Berbicara moderasi beragama tentu tidak jauh dari tokoh agama sekaligus nasional, Gus Dur (sapaan akrab K.H. Abdurrahman Wahid).
Siapa yang tidak kenal dengan Gus Dur?
Beliau adalah bapak bangsa sekaligus ulama atau kiai yang berpengaruh di Indonesia. Semasa hidupnya, ia pernah memimpin organisasi Islam terbesar di Indonesia, yaitu Pengurus Besar Nahdlatul Ulama (PBNU) dan juga pernah menjadi Presiden Republik Indonesia ke-4.

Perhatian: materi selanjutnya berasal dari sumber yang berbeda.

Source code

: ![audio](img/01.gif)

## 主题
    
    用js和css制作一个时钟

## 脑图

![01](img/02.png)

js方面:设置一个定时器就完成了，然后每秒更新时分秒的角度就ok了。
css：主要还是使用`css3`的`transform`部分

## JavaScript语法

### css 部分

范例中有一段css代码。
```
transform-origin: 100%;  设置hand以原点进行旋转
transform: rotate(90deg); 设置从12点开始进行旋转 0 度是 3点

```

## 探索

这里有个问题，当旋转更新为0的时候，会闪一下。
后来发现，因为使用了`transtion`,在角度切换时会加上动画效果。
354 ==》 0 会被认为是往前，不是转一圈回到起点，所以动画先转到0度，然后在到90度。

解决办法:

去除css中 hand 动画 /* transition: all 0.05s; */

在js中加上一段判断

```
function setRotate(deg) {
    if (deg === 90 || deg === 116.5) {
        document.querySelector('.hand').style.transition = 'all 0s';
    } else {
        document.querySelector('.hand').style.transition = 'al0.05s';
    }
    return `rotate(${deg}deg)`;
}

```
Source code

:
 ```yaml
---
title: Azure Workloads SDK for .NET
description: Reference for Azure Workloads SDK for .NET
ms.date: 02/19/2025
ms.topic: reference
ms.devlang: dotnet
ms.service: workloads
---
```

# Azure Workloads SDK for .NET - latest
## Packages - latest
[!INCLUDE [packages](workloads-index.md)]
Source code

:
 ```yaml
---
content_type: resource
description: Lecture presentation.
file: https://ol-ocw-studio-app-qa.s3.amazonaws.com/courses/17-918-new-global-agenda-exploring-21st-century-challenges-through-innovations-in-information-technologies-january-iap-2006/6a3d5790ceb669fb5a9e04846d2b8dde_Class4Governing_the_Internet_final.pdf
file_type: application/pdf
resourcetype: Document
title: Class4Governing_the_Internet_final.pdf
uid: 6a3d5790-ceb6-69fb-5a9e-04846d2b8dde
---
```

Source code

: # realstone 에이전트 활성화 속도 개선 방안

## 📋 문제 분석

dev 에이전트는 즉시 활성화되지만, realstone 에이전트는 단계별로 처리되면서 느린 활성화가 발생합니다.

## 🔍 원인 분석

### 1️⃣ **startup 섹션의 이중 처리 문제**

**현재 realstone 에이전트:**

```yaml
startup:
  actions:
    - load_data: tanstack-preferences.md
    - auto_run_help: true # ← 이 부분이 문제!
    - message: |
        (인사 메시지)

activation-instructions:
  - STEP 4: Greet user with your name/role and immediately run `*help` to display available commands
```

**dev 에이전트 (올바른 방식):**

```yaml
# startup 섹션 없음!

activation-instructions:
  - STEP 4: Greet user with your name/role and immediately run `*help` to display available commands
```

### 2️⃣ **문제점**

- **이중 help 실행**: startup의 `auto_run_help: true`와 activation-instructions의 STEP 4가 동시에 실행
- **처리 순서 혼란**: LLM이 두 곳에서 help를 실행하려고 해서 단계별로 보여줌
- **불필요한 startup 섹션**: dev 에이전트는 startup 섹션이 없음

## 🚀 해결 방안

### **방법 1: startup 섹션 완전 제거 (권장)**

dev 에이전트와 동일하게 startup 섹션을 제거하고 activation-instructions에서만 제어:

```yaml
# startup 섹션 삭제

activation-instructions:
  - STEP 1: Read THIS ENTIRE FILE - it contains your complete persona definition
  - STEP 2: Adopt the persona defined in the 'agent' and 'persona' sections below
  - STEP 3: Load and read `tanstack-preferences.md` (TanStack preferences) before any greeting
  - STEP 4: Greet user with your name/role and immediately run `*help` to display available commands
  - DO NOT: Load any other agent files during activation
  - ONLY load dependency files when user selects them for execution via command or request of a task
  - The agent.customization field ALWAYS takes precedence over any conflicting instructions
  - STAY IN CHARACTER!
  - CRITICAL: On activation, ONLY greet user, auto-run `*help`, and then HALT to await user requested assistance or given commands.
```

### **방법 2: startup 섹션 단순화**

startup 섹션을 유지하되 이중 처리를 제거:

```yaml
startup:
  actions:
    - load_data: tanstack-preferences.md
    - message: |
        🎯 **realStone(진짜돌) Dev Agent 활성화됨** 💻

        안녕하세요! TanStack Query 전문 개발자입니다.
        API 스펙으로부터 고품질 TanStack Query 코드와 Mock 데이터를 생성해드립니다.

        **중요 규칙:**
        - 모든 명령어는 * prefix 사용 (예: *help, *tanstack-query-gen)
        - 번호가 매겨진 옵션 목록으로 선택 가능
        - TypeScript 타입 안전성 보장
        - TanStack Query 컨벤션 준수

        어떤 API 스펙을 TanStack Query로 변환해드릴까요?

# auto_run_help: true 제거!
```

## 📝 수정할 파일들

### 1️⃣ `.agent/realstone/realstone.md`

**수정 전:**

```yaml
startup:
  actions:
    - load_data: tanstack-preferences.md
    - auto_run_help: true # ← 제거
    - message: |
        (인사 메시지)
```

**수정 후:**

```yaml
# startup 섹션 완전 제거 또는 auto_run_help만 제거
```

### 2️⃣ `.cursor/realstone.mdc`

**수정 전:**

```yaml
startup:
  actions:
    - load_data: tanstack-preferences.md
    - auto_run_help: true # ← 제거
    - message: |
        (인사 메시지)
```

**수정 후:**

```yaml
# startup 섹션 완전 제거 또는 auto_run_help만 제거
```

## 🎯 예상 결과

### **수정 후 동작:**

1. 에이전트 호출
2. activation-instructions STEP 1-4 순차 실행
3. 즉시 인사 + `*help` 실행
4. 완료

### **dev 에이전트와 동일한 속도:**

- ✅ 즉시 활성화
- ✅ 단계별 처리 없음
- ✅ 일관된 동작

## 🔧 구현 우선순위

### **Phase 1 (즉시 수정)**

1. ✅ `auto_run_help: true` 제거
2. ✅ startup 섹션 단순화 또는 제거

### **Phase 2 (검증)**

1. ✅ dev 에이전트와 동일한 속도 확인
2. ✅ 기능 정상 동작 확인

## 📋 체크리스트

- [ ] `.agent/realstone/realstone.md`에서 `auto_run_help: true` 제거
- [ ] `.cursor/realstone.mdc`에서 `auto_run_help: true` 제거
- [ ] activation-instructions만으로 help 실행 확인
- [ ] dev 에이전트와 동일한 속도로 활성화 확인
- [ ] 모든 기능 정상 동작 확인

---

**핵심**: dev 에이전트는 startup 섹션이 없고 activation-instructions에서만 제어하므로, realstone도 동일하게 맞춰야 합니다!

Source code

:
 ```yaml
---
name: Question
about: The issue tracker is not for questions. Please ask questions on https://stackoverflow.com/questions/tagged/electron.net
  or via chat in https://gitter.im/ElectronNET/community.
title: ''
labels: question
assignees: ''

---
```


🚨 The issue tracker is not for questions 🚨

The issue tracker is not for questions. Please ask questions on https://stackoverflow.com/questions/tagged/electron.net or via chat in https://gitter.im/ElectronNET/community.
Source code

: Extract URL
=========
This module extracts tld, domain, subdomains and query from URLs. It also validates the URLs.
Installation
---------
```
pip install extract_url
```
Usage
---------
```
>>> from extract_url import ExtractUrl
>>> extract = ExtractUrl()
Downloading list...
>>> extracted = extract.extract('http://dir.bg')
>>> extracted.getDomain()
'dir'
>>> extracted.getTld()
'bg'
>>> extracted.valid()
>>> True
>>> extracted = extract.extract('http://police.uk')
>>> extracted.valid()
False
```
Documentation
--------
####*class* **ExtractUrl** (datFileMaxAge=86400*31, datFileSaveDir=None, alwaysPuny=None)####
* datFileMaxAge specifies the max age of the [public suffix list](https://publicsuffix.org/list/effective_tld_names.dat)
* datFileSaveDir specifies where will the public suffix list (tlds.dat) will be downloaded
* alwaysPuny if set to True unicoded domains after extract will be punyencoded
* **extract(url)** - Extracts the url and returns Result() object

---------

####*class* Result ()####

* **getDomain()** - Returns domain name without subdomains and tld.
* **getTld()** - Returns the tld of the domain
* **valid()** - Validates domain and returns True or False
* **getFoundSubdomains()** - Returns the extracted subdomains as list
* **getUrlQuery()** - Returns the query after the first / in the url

Gus Dur merupakan salah satu tokoh yang memperjuangkan nilai-nilai humanisme. Keselarasan antara nilai agama dengan kemanusiaan merupakan warisan dari pemikirannya. Sebagai tokoh cendekiawan muslim berpengaruh di Indonesia, Gus Dur mendapat penghormatan yang luar biasa di mata masyarakat, bukan hanya oleh umat muslim, akan tetapi juga non-muslim. Gus Dur disebut juga sebagai Bapak Pluralisme Indonesia, karena memberikan perhatian besar kepada terciptanya umat yang harmonis dan mampu berlaku adil dalam kehidupan manusia.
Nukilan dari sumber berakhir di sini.